[Stored items]
━━━━━━━━━━━━━━━━━━━━━━━━━━━━━━
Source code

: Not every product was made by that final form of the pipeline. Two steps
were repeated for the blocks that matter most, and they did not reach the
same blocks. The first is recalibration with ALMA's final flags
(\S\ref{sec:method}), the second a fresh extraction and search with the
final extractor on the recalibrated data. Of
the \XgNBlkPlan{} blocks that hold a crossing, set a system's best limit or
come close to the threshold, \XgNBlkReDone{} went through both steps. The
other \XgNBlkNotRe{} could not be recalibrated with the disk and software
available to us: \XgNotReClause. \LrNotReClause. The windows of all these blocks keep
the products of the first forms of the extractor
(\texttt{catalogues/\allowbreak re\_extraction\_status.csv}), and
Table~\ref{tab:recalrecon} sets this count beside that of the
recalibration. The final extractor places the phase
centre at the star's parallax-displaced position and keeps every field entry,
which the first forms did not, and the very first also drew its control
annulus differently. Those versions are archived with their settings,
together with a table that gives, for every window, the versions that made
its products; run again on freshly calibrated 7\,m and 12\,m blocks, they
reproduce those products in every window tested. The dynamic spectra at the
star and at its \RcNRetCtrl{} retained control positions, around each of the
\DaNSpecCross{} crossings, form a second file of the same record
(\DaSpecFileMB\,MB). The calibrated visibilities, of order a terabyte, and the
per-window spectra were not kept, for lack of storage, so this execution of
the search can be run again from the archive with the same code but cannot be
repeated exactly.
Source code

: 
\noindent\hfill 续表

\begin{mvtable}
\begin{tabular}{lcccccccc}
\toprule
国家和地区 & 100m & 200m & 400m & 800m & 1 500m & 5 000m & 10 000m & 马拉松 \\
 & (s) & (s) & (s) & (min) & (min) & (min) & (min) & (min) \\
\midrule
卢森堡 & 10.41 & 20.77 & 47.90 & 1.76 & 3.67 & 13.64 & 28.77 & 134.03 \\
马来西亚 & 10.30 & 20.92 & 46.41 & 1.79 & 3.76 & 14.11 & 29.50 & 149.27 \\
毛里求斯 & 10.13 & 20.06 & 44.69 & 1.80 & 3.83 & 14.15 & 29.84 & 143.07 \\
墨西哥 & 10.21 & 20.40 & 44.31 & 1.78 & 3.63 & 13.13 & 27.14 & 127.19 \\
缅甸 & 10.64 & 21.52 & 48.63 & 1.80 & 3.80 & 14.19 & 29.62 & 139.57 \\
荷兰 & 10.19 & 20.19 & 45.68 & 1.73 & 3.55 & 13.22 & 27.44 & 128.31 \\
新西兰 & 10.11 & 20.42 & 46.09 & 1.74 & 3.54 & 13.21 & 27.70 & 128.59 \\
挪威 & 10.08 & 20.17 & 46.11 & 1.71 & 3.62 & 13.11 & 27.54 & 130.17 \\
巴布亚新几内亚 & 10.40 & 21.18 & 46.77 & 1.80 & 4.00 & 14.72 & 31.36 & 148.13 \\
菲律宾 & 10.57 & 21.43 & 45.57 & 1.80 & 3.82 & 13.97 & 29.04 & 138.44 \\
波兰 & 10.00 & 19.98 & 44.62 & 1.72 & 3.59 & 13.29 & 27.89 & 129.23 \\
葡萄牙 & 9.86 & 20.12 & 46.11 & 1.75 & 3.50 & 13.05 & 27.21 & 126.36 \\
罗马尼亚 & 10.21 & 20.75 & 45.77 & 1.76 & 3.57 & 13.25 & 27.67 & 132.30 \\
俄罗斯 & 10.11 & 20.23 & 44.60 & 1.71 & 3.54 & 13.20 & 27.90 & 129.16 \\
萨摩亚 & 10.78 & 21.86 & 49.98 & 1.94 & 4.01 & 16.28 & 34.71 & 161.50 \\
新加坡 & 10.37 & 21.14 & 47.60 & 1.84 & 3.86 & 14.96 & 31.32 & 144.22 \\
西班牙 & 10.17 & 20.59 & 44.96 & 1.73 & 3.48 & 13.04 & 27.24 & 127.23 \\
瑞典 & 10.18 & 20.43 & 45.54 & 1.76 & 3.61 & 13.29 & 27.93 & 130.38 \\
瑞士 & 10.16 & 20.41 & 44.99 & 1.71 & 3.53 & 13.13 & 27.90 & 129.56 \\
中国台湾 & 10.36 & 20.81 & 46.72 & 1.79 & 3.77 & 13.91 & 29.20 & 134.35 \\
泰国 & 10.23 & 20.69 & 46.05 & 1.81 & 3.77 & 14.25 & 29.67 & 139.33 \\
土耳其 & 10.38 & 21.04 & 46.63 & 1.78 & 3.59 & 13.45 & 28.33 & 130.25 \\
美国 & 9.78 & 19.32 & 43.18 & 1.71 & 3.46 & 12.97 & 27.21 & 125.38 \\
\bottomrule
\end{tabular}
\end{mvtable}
━━━━━━━━━━━━━━━━━━━━━━━━━━━━━━
> [Work instruction]:
Find the lines that mention "were" in the entries and show them.

> [Result of the task]:
were repeated for the blocks that matter most, and they did not reach the
per-window spectra were not kept, for lack of storage, so this execution of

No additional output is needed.